Problem statement — Find the line that contains "It is important". Output it and every line after it to the end of the records, exactly as they appear.

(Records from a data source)
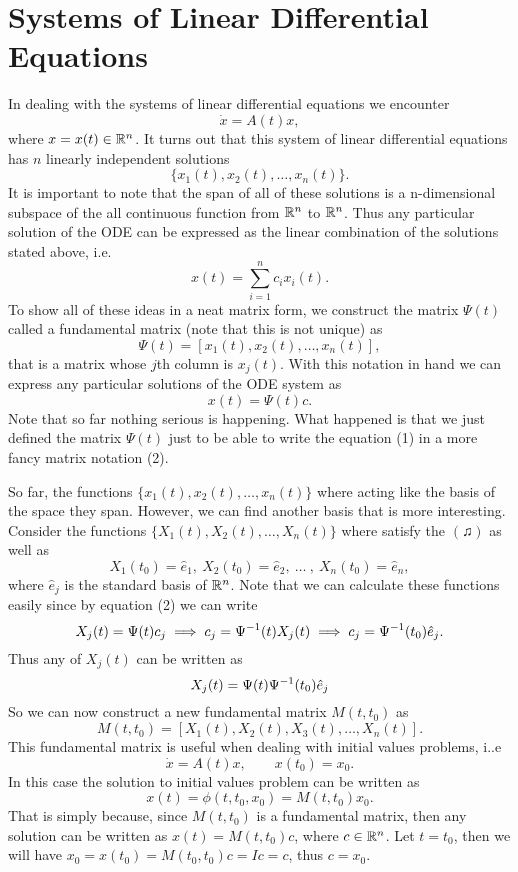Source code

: \section{Systems of Linear Differential Equations}

In dealing with the systems of linear differential equations we encounter
\[ \dot{x} = A(t) x, \tag{\twonotes} \]
where $x = x(t) \in \mathbb{R}^n $. It turns out that this system of linear differential equations has $n$ linearly independent solutions
\[ \{x_1(t), x_2(t), \hdots, x_n(t)\}. \]
It is important to note that the span of all of these solutions is a n-dimensional subspace of the all continuous function from $\mathbb{R}^n$ to $\mathbb{R}^n$. Thus any particular solution of the ODE can be expressed as the linear combination of the solutions stated above, i.e.
\[ x(t) = \sum_{i=1}^{n} c_i x_i(t). \tag{1} \]
To show all of these ideas in a neat matrix form, we construct the matrix $\Psi(t)$ called a fundamental matrix (note that this is not unique) as
\[ \Psi(t) = [ x_1(t), x_2(t), \hdots, x_n(t) ], \]
that is a matrix whose $j$th column is $x_j(t)$. With this notation in hand we can express any particular solutions of the ODE system as
\[ x(t) = \Psi(t) c. \tag{2} \]
Note that so far nothing serious is happening. What happened is that we just defined the matrix $\Psi(t)$ just to be able to write the equation (1) in a more fancy matrix notation (2).

So far, the functions $\{x_1(t), x_2(t), \hdots, x_n(t)\}$ where acting like the basis of the space they span. However, we can find another basis that is more interesting. Consider the functions $\{ X_1(t), X_2(t), \hdots, X_n(t) \}$ where satisfy the $(\twonotes)$ as well as 
\[ X_1(t_0) = \hat{e}_1,\ X_2(t_0) = \hat{e}_2,\ \hdots\ ,\ X_n(t_0) = \hat{e}_n, \]
where $\hat{e}_j$ is the standard basis of $\mathbb{R}^n$. Note that we can calculate these functions easily since by equation (2) we can write
\[ X_j(t) = \Psi(t) c_j \implies c_j = \Psi^{-1}(t) X_j(t) \implies c_j = \Psi^{-1}(t_0) \hat{e}_j. \]
Thus any of $X_j(t)$ can be written as
\[ X_j(t) = \Psi(t) \Psi^{-1}(t_0)\hat{e}_j \]
So we can now construct a new fundamental matrix $M(t,t_0)$ as 
\[ M(t,t_0) = [ X_1(t), X_2(t), X_3(t), \hdots, X_n(t) ]. \]
This fundamental matrix is useful when dealing with initial values problems, i..e
\[ \dot{x} = A(t) x,\qquad x(t_0) = x_0. \tag{\eighthnote}\] 
In this case the solution to initial values problem can be written as
\[ x(t) = \phi(t,t_0,x_0) = M(t,t_0) x_0. \]
That is simply because, since $M(t,t_0)$ is a fundamental matrix, then any solution can be written as $x(t)=M(t,t_0)c$, where $c\in\mathbb{R}^n$. Let $t=t_0$, then we will have $x_0 = x(t_0) = M(t_0,t_0) c  = I c = c$, thus $c = x_0$.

Exercise result —
It is important to note that the span of all of these solutions is a n-dimensional subspace of the all continuous function from $\mathbb{R}^n$ to $\mathbb{R}^n$. Thus any particular solution of the ODE can be expressed as the linear combination of the solutions stated above, i.e.
\[ x(t) = \sum_{i=1}^{n} c_i x_i(t). \tag{1} \]
To show all of these ideas in a neat matrix form, we construct the matrix $\Psi(t)$ called a fundamental matrix (note that this is not unique) as
\[ \Psi(t) = [ x_1(t), x_2(t), \hdots, x_n(t) ], \]
that is a matrix whose $j$th column is $x_j(t)$. With this notation in hand we can express any particular solutions of the ODE system as
\[ x(t) = \Psi(t) c. \tag{2} \]
Note that so far nothing serious is happening. What happened is that we just defined the matrix $\Psi(t)$ just to be able to write the equation (1) in a more fancy matrix notation (2).

So far, the functions $\{x_1(t), x_2(t), \hdots, x_n(t)\}$ where acting like the basis of the space they span. However, we can find another basis that is more interesting. Consider the functions $\{ X_1(t), X_2(t), \hdots, X_n(t) \}$ where satisfy the $(\twonotes)$ as well as 
\[ X_1(t_0) = \hat{e}_1,\ X_2(t_0) = \hat{e}_2,\ \hdots\ ,\ X_n(t_0) = \hat{e}_n, \]
where $\hat{e}_j$ is the standard basis of $\mathbb{R}^n$. Note that we can calculate these functions easily since by equation (2) we can write
\[ X_j(t) = \Psi(t) c_j \implies c_j = \Psi^{-1}(t) X_j(t) \implies c_j = \Psi^{-1}(t_0) \hat{e}_j. \]
Thus any of $X_j(t)$ can be written as
\[ X_j(t) = \Psi(t) \Psi^{-1}(t_0)\hat{e}_j \]
So we can now construct a new fundamental matrix $M(t,t_0)$ as 
\[ M(t,t_0) = [ X_1(t), X_2(t), X_3(t), \hdots, X_n(t) ]. \]
This fundamental matrix is useful when dealing with initial values problems, i..e
\[ \dot{x} = A(t) x,\qquad x(t_0) = x_0. \tag{\eighthnote}\] 
In this case the solution to initial values problem can be written as
\[ x(t) = \phi(t,t_0,x_0) = M(t,t_0) x_0. \]
That is simply because, since $M(t,t_0)$ is a fundamental matrix, then any solution can be written as $x(t)=M(t,t_0)c$, where $c\in\mathbb{R}^n$. Let $t=t_0$, then we will have $x_0 = x(t_0) = M(t_0,t_0) c  = I c = c$, thus $c = x_0$.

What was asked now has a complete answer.